The National Youth Violence Prevention Week forum hosted by T.R.I.G.G.E.R.

The National Youth Violence Prevention Week forum hosted by T.R.I.G.G.E.R.

23 Shootings. 2 Homicides. One Month. Reyes-Yanes Says Ward 1 Can’t Wait.

Residents are not imagining it — our communities are hurting. We cannot keep responding to violence after the fact. We need to address what’s driving it — and we need to do it now.”
— Jackie Reyes-Yanes
WASHINGTON, DC, UNITED STATES, May 1, 2026 /EINPresswire.com/ -- Ward 1 Council candidate Jackie Reyes-Yanes made her voice heard at two back-to-back community events this week: the National Youth Violence Prevention Week forum hosted by T.R.I.G.G.E.R. on Tuesday, April 28, and the ANC 1C Adams Morgan Candidate Debate at the Festival Center on Wednesday night. At both events, her message was consistent: Ward 1’s violence crisis is predictable — and preventable — but only if leaders stop looking away.

In the past 30 days alone, Ward 1 recorded 38 violent crimes: 23 shootings, 17 assaults with dangerous weapons, and 2 homicides (mpdc.dc.gov).
“Residents are not imagining it — our communities are hurting. We cannot keep responding to violence after the fact. We need to address what’s driving it — and we need to do it now.”

Reyes-Yanes has identified three critical gaps in the District’s current approach: MPD lacks a dedicated gang intervention unit to address ongoing conflicts; there is no consistent follow-up after shootings to interrupt the cycle of retaliation; and the agencies responsible for serving at-risk youth operate in silos, without the coordination needed to reach the young people most in danger.

Her Ward 1 Public Safety Plan responds directly to each failure. Reyes-Yanes would establish a Ward 1-focused violence intervention task force and deploy specialized units for gang conflict mediation and prevention. She would expand youth engagement forums and build rapid-response outreach capacity to reach young people before conflicts escalate. Every violent incident would trigger strict accountability protocols, and she would work to cultivate a community-wide culture of vigilance — one where residents feel empowered to speak up and confident that someone will act on what they report.
“Too many of these conflicts are predictable — and preventable. But they’re not being talked about openly, and that silence is costing lives.”

Reyes-Yanes connects neighborhood conditions directly to community safety — arguing that trash-filled streets and parks erode the sense of ownership residents need to keep communities safe. Her plan:

— Expand weekend trash pickup services
— Clarify DPW vs.

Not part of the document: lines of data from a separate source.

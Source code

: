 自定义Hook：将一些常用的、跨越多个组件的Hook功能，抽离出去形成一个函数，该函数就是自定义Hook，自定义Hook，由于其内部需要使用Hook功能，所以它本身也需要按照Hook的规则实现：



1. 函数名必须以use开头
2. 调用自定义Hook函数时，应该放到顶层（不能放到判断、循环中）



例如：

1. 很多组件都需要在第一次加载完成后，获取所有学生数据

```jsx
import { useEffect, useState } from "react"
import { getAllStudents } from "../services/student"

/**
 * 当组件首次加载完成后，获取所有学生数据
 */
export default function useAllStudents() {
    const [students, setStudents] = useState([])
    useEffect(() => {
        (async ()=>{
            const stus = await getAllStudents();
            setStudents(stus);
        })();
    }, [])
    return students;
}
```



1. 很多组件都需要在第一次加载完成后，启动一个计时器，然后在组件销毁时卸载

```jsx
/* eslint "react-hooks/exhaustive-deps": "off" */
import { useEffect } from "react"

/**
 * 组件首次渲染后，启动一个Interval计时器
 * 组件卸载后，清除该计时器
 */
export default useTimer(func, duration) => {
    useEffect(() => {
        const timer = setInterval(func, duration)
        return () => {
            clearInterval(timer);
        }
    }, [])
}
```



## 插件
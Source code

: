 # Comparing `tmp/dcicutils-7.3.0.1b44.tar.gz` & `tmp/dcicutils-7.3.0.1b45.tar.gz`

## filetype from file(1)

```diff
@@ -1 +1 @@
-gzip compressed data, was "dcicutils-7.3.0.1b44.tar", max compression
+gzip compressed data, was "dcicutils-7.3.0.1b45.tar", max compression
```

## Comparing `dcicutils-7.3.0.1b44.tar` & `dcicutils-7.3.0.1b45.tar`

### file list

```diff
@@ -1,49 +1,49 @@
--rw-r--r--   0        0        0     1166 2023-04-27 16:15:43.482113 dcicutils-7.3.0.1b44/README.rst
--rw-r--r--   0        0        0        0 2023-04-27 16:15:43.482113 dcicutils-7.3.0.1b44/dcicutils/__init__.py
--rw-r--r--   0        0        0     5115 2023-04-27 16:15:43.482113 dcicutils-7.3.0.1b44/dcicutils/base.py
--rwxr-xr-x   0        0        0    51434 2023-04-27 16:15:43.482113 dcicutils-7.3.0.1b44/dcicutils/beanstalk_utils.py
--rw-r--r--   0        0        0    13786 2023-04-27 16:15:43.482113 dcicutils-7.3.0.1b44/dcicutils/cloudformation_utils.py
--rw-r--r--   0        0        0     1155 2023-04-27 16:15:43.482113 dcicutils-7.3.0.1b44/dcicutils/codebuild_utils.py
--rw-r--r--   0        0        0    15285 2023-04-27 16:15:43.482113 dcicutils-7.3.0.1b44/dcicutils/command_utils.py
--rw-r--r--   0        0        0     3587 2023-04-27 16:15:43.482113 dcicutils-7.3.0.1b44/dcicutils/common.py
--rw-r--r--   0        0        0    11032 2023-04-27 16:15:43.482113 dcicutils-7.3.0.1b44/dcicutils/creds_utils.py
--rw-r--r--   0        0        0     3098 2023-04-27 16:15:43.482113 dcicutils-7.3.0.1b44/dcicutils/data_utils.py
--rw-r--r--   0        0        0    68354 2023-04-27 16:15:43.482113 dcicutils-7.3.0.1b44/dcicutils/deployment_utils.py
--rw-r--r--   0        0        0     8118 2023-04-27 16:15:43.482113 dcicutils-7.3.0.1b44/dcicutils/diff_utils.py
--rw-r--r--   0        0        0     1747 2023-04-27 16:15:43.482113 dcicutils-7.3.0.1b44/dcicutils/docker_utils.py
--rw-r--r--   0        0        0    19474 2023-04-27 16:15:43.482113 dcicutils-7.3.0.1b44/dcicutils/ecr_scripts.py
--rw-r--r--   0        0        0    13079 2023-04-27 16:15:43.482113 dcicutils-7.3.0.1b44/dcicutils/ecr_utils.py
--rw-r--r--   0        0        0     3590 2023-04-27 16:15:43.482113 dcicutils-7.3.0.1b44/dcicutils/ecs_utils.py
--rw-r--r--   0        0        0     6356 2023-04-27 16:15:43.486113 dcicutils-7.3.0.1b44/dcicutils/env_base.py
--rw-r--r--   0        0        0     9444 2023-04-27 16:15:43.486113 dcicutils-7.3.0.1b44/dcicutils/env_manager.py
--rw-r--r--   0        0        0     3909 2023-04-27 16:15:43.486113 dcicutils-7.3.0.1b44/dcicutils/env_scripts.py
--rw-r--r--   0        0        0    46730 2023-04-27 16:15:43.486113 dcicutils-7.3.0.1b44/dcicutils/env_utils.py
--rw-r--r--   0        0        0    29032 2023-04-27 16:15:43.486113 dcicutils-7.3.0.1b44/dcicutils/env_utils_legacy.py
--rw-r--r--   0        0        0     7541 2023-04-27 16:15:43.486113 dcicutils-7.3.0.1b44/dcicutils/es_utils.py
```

DGS agency responsibility for streets and parks
— Launch a public 311 tracking dashboard for transparency
— Continue weekly ‘Hands On Ward 1’ cleanups with residents

Reyes-Yanes has already been leading cleanups across Mount Pleasant and Park View — before holding any elected office. “We’re not waiting on a title to start doing the work,” she said.

SUPPORT THE CAMPAIGN
Ward 1 deserves leadership that faces problems head-on. If you believe in Jackie’s vision for safer, cleaner, more accountable communities, chip in $25 today to help her win.
Every dollar goes directly toward knocking more doors, reaching more voters, and building the Ward 1 we deserve.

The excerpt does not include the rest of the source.